🤖 AI Summary
In open-world robotic manipulation, cross-object skill transfer suffers from a fundamental tension between high-level structural disparities and low-level control consistency. To address this, we propose a semantics-aligned zero-shot skill generalization framework that decouples skills into priority-task-axis controllers anchored on object keypoints and geometric axes. We introduce the Grounded Task-Axis (GTA) controller paradigm—the first of its kind—enabling structured skill decomposition and semantic-level zero-shot transfer.
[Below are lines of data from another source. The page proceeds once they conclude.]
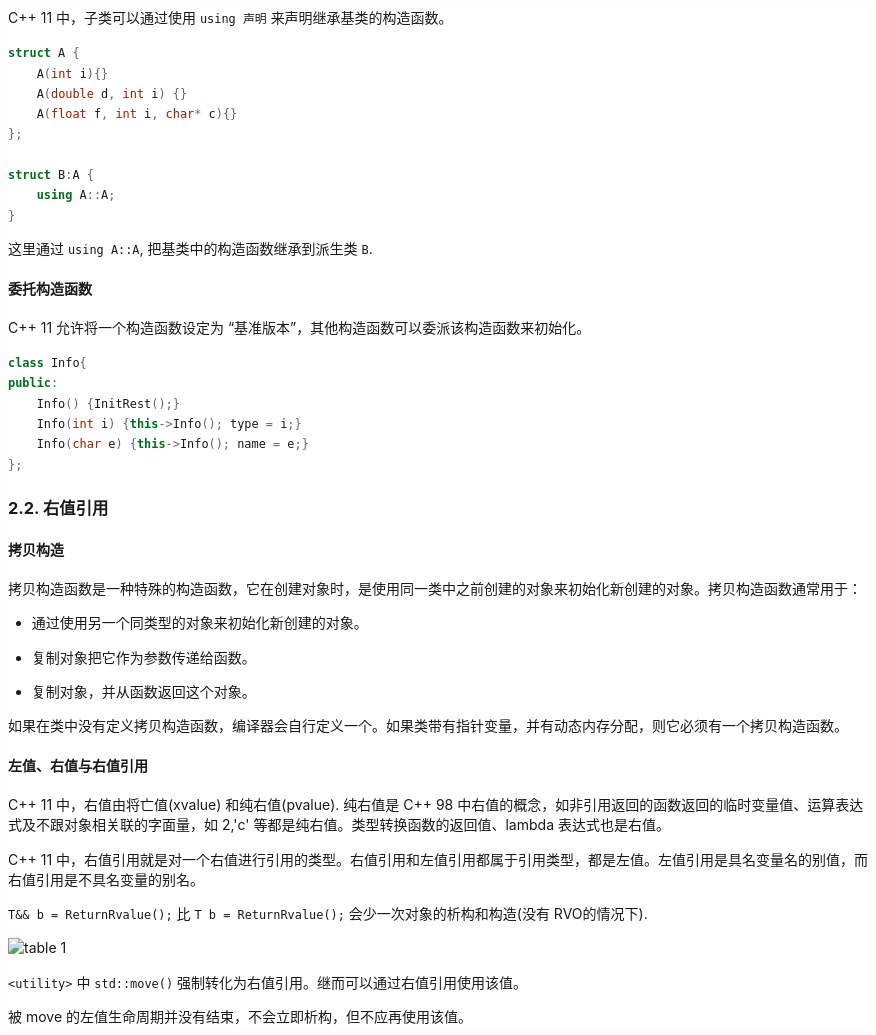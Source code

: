 C++ 11 中，子类可以通过使用 `using 声明` 来声明继承基类的构造函数。

```cpp
struct A {
    A(int i){}
    A(double d, int i) {}
    A(float f, int i, char* c){}
};

struct B:A {
    using A::A;
}
```

这里通过 `using A::A`, 把基类中的构造函数继承到派生类 `B`.

#### 委托构造函数

C++ 11 允许将一个构造函数设定为 “基准版本”，其他构造函数可以委派该构造函数来初始化。

```cpp
class Info{
public:
    Info() {InitRest();}
    Info(int i) {this->Info(); type = i;}
    Info(char e) {this->Info(); name = e;}
};
```

### 2.2. 右值引用

#### 拷贝构造

拷贝构造函数是一种特殊的构造函数，它在创建对象时，是使用同一类中之前创建的对象来初始化新创建的对象。拷贝构造函数通常用于：

* 通过使用另一个同类型的对象来初始化新创建的对象。

* 复制对象把它作为参数传递给函数。

* 复制对象，并从函数返回这个对象。

如果在类中没有定义拷贝构造函数，编译器会自行定义一个。如果类带有指针变量，并有动态内存分配，则它必须有一个拷贝构造函数。

#### 左值、右值与右值引用

C++ 11 中，右值由将亡值(xvalue) 和纯右值(pvalue). 纯右值是 C++ 98 中右值的概念，如非引用返回的函数返回的临时变量值、运算表达式及不跟对象相关联的字面量，如 2,'c' 等都是纯右值。类型转换函数的返回值、lambda 表达式也是右值。

C++ 11 中，右值引用就是对一个右值进行引用的类型。右值引用和左值引用都属于引用类型，都是左值。左值引用是具名变量名的别值，而右值引用是不具名变量的别名。

`T&& b = ReturnRvalue();` 比 `T b = ReturnRvalue();` 会少一次对象的析构和构造(没有 RVO的情况下).

![table 1](../../image/2021-12-26-19-38-47.png)

`<utility>` 中 `std::move()` 强制转化为右值引用。继而可以通过右值引用使用该值。

被 move 的左值生命周期并没有结束，不会立即析构，但不应再使用该值。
Furthermore, we pioneer the use of a vision foundation model (SD-DINO) to drive cross-object keypoint semantic alignment and controller redeployment. By integrating keypoint-axis geometric grounding with example-guided transfer, our method successfully executes diverse real-robot tasks—including screw tightening, liquid pouring, and scraping—on previously unseen objects. Experiments demonstrate substantial improvements in robustness to novel objects and generalization across manipulation tasks.
📝 Abstract
Transferring skills between different objects remains one of the core challenges of open-world robot manipulation. Generalization needs to take into account the high-level structural differences between distinct objects while still maintaining similar low-level interaction control. In this paper, we propose an example-based zero-shot approach to skill transfer. Rather than treating skills as atomic, we decompose skills into a prioritized list of grounded task-axis (GTA) controllers. Each GTAC defines an adaptable controller, such as a position or force controller, along an axis. Importantly, the GTACs are grounded in object key points and axes, e.g., the relative position of a screw head or the axis of its shaft. Zero-shot transfer is thus achieved by finding semantically-similar grounding features on novel target objects. We achieve this example-based grounding of the skills through the use of foundation models, such as SD-DINO, that can detect semantically similar keypoints of objects. We evaluate our framework on real-robot experiments, including screwing, pouring, and spatula scraping tasks, and demonstrate robust and versatile controller transfer for each.